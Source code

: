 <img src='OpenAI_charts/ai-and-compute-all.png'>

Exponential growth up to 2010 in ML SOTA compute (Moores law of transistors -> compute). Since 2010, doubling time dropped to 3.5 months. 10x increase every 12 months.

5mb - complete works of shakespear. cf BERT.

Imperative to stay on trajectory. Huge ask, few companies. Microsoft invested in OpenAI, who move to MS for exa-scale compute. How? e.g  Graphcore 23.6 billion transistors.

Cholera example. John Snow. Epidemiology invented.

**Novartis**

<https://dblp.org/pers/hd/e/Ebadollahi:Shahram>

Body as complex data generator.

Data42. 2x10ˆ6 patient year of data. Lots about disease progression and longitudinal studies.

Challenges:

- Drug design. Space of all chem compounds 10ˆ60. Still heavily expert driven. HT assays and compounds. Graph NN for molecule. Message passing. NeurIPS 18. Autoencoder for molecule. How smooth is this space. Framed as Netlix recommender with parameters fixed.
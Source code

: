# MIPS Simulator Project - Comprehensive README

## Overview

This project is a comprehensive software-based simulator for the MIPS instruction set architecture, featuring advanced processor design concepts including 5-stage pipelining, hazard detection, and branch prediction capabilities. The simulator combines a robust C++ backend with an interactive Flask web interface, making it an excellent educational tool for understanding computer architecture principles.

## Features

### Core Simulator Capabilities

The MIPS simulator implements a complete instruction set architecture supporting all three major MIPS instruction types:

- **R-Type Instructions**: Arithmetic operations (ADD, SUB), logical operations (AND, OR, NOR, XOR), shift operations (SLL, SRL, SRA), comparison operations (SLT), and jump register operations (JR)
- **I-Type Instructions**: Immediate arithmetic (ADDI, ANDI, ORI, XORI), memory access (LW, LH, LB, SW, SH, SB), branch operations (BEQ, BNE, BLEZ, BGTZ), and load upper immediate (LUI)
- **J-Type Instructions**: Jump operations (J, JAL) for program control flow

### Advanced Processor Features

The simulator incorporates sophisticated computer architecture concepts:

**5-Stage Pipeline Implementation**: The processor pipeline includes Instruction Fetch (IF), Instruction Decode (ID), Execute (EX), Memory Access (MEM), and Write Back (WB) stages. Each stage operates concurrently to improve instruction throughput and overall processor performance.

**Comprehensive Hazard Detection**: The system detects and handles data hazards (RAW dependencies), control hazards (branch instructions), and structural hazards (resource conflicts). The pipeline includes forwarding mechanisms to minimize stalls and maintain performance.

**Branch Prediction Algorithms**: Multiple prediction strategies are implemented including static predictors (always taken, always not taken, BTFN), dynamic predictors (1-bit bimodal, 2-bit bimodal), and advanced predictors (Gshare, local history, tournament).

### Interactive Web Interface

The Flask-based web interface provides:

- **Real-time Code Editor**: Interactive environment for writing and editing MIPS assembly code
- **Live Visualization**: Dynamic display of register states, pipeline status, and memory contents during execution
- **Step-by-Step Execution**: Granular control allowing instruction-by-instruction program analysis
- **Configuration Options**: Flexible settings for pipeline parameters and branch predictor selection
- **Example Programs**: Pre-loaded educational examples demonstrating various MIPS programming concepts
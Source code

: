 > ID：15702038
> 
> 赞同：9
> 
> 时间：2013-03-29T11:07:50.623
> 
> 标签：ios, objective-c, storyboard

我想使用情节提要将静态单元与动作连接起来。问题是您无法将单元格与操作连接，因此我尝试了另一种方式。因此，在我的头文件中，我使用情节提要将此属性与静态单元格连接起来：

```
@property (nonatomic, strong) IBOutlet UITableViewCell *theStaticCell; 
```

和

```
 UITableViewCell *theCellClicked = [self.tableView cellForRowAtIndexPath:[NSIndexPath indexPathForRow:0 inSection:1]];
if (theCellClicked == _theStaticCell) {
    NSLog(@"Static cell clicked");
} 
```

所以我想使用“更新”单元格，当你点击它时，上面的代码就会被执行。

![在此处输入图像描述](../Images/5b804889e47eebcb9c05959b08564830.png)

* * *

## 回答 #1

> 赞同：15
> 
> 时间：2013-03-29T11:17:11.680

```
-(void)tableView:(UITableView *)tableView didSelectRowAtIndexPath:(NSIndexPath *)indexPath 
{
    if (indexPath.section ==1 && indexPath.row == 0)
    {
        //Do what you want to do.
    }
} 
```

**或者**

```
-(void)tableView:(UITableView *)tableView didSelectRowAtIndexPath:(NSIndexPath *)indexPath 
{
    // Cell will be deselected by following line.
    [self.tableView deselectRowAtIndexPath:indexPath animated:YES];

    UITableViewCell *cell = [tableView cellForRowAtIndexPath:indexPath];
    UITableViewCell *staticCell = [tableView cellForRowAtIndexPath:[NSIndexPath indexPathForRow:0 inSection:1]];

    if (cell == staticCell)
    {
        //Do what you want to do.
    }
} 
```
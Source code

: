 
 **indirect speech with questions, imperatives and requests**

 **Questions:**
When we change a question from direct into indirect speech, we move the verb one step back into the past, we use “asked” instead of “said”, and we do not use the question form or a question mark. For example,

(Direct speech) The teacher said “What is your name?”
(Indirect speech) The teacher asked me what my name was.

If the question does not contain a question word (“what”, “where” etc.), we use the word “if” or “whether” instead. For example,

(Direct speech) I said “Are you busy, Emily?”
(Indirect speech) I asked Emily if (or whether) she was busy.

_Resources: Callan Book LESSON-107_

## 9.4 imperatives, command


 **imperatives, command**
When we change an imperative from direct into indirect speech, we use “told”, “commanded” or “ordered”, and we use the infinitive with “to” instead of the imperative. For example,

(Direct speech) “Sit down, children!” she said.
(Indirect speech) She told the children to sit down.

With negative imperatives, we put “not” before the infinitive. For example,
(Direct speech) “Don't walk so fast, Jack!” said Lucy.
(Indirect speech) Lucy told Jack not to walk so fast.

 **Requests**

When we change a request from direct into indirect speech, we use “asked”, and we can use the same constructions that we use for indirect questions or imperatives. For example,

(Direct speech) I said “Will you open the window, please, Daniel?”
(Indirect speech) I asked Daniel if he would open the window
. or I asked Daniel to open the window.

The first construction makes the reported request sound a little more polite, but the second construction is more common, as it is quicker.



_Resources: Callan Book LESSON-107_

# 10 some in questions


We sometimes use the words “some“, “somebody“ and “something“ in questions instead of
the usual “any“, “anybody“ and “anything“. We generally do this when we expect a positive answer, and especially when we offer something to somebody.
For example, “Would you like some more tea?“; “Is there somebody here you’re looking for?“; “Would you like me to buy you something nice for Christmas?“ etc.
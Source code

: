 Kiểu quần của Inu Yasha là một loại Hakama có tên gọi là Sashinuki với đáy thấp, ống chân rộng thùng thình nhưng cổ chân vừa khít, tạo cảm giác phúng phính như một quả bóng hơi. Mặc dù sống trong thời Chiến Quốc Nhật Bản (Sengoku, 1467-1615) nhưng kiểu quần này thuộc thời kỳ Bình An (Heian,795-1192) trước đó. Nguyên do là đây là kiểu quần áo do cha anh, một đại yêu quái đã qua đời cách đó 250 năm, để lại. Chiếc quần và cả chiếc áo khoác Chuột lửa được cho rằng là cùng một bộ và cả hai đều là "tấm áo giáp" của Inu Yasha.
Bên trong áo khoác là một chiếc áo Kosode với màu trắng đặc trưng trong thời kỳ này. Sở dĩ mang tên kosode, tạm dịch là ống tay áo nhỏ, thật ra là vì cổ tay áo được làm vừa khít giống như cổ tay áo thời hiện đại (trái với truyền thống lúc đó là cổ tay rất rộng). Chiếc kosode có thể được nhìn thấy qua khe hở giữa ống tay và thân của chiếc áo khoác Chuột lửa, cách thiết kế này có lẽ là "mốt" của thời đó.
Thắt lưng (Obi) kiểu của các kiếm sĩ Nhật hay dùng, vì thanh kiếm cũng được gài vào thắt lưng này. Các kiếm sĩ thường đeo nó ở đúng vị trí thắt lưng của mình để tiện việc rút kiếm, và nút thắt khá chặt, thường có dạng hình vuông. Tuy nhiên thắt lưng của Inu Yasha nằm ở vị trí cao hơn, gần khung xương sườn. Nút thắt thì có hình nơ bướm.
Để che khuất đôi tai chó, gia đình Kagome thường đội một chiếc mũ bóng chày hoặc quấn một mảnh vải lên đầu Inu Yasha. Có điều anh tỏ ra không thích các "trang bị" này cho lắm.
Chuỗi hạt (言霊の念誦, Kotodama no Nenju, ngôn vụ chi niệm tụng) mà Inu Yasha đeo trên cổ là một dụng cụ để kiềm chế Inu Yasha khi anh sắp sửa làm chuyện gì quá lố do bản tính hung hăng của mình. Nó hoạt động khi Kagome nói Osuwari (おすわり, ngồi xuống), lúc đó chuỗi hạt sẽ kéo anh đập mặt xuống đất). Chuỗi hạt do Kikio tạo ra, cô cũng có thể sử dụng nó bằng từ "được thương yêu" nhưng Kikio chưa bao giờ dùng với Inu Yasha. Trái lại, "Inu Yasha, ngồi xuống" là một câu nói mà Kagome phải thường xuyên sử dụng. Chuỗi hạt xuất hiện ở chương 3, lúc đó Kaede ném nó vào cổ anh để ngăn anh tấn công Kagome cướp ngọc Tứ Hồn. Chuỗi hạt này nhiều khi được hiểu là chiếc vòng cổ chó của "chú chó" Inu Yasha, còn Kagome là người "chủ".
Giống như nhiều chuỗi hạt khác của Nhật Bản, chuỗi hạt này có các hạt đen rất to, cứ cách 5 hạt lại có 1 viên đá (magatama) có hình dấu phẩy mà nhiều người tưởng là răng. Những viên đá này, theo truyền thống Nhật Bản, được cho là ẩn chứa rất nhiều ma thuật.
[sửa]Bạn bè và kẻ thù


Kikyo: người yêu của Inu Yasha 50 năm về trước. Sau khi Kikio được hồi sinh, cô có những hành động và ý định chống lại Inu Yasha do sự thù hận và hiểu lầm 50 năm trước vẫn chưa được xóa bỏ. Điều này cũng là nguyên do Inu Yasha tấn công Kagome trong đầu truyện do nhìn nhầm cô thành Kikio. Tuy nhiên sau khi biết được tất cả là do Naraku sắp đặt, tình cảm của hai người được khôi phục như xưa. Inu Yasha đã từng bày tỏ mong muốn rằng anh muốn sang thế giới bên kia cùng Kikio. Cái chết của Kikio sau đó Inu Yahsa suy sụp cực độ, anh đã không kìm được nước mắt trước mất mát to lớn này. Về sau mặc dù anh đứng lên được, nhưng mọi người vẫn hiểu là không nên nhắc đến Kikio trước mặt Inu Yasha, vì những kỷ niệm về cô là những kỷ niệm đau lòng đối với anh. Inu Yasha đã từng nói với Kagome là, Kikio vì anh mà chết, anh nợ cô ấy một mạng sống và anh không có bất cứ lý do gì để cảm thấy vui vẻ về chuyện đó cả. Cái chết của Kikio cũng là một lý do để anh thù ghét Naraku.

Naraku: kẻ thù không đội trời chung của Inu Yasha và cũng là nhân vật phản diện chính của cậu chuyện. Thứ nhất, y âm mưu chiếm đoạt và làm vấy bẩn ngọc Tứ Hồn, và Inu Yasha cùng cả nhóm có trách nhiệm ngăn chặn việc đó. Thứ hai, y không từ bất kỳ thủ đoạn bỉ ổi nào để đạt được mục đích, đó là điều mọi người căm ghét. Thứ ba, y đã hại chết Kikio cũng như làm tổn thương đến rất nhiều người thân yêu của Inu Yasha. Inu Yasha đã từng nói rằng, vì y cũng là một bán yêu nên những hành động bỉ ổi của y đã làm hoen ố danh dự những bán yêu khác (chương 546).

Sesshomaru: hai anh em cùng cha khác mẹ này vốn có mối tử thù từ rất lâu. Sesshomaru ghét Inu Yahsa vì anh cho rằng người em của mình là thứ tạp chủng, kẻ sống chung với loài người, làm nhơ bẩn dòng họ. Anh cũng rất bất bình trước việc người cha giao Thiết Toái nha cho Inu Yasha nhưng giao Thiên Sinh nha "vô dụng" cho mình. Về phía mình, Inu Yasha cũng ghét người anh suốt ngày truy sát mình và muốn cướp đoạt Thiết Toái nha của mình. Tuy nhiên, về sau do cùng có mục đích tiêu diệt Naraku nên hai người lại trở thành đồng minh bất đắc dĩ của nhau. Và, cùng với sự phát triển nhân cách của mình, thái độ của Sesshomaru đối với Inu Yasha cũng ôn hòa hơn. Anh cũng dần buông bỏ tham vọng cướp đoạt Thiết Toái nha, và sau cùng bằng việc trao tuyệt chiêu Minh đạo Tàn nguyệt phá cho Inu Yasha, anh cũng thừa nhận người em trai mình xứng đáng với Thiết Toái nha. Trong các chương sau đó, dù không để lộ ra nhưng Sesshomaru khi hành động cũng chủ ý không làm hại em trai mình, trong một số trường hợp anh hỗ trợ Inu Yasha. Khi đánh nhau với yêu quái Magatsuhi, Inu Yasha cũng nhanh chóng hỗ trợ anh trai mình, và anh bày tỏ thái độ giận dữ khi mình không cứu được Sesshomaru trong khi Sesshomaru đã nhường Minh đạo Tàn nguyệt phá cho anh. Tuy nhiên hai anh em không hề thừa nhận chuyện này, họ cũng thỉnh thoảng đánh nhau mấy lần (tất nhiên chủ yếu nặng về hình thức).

→ **Task to complete**
Sift the material for lines with the string "thân". Copy each one found.

→ **Exercise response**
Bên trong áo khoác là một chiếc áo Kosode với màu trắng đặc trưng trong thời kỳ này. Sở dĩ mang tên kosode, tạm dịch là ống tay áo nhỏ, thật ra là vì cổ tay áo được làm vừa khít giống như cổ tay áo thời hiện đại (trái với truyền thống lúc đó là cổ tay rất rộng). Chiếc kosode có thể được nhìn thấy qua khe hở giữa ống tay và thân của chiếc áo khoác Chuột lửa, cách thiết kế này có lẽ là "mốt" của thời đó.
Naraku: kẻ thù không đội trời chung của Inu Yasha và cũng là nhân vật phản diện chính của cậu chuyện. Thứ nhất, y âm mưu chiếm đoạt và làm vấy bẩn ngọc Tứ Hồn, và Inu Yasha cùng cả nhóm có trách nhiệm ngăn chặn việc đó. Thứ hai, y không từ bất kỳ thủ đoạn bỉ ổi nào để đạt được mục đích, đó là điều mọi người căm ghét. Thứ ba, y đã hại chết Kikio cũng như làm tổn thương đến rất nhiều người thân yêu của Inu Yasha. Inu Yasha đã từng nói rằng, vì y cũng là một bán yêu nên những hành động bỉ ổi của y đã làm hoen ố danh dự những bán yêu khác (chương 546).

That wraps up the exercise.